<116> qu'elle regardait l'invasion des Prussiens en Saxe comme une violation de la paix de Westphalie, dont elle était garante; et elle crut le prétexte de cette garantie suffisant pour se mêler de cette guerre, et pour y entraîner même les Suédois.
L'abbé de Bernis, qui avait été le promoteur de l'alliance conclue avec la maison d'Autriche, reçut le poste qu'avait eu M. Rouillé, et devint ministre des affaires étrangères.
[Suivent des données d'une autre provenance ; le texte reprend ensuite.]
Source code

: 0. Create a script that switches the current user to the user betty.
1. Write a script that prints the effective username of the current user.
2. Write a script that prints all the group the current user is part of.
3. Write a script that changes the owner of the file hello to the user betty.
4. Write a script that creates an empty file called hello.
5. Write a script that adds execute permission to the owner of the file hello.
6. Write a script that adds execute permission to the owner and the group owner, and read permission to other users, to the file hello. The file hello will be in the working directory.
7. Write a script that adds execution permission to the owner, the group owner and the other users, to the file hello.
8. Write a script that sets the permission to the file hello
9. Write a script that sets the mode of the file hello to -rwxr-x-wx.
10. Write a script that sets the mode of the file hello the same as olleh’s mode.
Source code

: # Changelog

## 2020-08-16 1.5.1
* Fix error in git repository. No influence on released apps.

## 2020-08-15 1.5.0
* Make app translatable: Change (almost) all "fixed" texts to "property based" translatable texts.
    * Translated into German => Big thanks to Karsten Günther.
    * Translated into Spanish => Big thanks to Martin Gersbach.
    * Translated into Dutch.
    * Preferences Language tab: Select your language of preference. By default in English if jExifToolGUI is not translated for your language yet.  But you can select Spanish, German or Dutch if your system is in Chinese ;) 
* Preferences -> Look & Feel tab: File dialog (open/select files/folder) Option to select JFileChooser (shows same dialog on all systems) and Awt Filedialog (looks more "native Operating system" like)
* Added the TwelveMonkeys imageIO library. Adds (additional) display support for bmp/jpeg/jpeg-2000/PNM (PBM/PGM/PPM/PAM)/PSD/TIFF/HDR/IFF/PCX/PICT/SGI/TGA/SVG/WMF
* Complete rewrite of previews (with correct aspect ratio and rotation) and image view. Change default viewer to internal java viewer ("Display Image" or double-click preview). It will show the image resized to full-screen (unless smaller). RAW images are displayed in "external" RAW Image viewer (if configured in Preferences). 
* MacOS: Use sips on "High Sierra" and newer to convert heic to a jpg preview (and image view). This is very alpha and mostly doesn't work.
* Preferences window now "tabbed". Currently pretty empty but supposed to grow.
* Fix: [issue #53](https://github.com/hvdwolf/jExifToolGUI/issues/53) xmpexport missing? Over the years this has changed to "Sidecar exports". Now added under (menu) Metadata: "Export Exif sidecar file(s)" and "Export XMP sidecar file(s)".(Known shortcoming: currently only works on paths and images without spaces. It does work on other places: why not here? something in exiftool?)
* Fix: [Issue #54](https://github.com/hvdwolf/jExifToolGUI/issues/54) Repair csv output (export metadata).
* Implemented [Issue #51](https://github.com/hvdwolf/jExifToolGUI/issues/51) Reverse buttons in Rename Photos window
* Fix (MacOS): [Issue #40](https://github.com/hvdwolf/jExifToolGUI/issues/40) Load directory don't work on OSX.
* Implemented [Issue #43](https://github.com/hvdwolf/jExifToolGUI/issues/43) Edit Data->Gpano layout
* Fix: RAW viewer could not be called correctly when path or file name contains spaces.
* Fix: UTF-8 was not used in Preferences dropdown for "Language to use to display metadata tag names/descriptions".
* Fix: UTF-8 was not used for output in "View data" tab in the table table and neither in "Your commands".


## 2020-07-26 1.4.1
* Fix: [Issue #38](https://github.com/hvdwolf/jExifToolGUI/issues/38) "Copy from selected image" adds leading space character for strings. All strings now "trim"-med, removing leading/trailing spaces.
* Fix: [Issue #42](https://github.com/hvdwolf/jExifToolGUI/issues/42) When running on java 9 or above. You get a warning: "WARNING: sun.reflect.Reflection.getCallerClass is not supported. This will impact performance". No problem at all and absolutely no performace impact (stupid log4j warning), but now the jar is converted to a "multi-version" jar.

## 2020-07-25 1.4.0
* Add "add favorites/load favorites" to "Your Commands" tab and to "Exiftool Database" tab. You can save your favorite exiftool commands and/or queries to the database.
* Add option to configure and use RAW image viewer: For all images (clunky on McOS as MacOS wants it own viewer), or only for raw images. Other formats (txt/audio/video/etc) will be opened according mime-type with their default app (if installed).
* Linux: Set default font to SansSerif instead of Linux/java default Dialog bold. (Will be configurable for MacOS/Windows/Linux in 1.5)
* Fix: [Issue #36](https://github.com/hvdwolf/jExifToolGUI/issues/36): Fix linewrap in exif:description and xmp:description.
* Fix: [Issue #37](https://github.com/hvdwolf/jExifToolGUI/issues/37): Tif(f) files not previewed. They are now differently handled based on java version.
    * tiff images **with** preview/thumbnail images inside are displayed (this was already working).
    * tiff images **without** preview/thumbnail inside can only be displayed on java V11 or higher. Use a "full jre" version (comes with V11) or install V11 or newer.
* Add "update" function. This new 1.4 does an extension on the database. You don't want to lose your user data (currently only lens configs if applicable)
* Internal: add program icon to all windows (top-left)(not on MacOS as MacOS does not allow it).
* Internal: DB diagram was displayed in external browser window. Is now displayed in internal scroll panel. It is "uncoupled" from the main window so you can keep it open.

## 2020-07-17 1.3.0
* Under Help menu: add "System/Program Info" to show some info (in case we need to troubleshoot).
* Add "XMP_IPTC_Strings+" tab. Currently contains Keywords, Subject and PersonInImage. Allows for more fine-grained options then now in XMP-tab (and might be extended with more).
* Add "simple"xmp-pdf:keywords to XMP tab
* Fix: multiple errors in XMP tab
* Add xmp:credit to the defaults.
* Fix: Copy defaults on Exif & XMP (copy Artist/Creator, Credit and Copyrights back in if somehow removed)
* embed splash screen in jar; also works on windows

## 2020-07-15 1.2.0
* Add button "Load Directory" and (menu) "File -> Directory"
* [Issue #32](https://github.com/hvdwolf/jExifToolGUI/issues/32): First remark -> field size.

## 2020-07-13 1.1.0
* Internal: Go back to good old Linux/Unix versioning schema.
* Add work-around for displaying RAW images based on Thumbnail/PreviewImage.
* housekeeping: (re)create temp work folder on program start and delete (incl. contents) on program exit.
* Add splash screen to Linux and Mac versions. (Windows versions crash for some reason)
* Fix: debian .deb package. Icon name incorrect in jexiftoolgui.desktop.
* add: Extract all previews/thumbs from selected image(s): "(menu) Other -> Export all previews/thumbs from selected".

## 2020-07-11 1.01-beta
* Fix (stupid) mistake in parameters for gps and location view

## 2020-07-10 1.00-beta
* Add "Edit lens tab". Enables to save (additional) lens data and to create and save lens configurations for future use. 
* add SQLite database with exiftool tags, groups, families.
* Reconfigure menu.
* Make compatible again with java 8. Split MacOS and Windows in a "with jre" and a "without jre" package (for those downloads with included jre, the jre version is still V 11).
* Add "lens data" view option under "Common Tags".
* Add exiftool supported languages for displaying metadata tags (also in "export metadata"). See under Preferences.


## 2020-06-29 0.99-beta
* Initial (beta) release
Enfin l'impétuosité française, qui pousse l'esprit de cette nation d'un extrême à l'autre, l'inconséquence des ministres, l'animosité dont le roi de France était rempli contre le roi de Prusse, la nouveauté et la mode, accréditèrent cette alliance des Autrichiens à la cour au point qu'on la considérait comme un chef-d'œuvre de politique. Il n'y avait que les ministres impériaux à la mode; ces ministres usèrent si adroitement de l'influence qu'ils avaient dans le conseil de Louis XV, qu'au lieu de vingt-quatre mille hommes d'auxiliaires que la France était obligée de donner à l'Impératrice-Reine, ils intriguèrent si bien, que le printemps suivant cent mille Français passèrent le Rhin. Bientôt les Suédois furent sommés par le ministère de Versailles de remplir la garantie du traité de Westphalie; le sénat vénal de cette nation était depuis longtemps aux gages de la France. Quoique les constitutions du royaume défendent en termes exprès et positifs de ne point déclarer la guerre sans le consentement des trois ordres qui forment la diète ou les états généraux, les partisans de la France violèrent cette loi fondamentale, et passant par-dessus toutes les formalités usitées en pareils cas, ils adoptèrent aveuglément les mesures que le roi de France leur prescrivait.
Pendant que la cour de Versailles préparait si laborieusement les moyens de bouleverser l'Allemagne, un fol pensa causer une révolution en France; c'était un fanatique obscur qui, ayant servi comme domestique dans un couvent de jésuites en Flandre, se proposa d'assassiner Louis XV. Ce malheureux, nommé Damiens, se rendit à Versailles, et y épiait le moment pour exécuter cet abominable projet.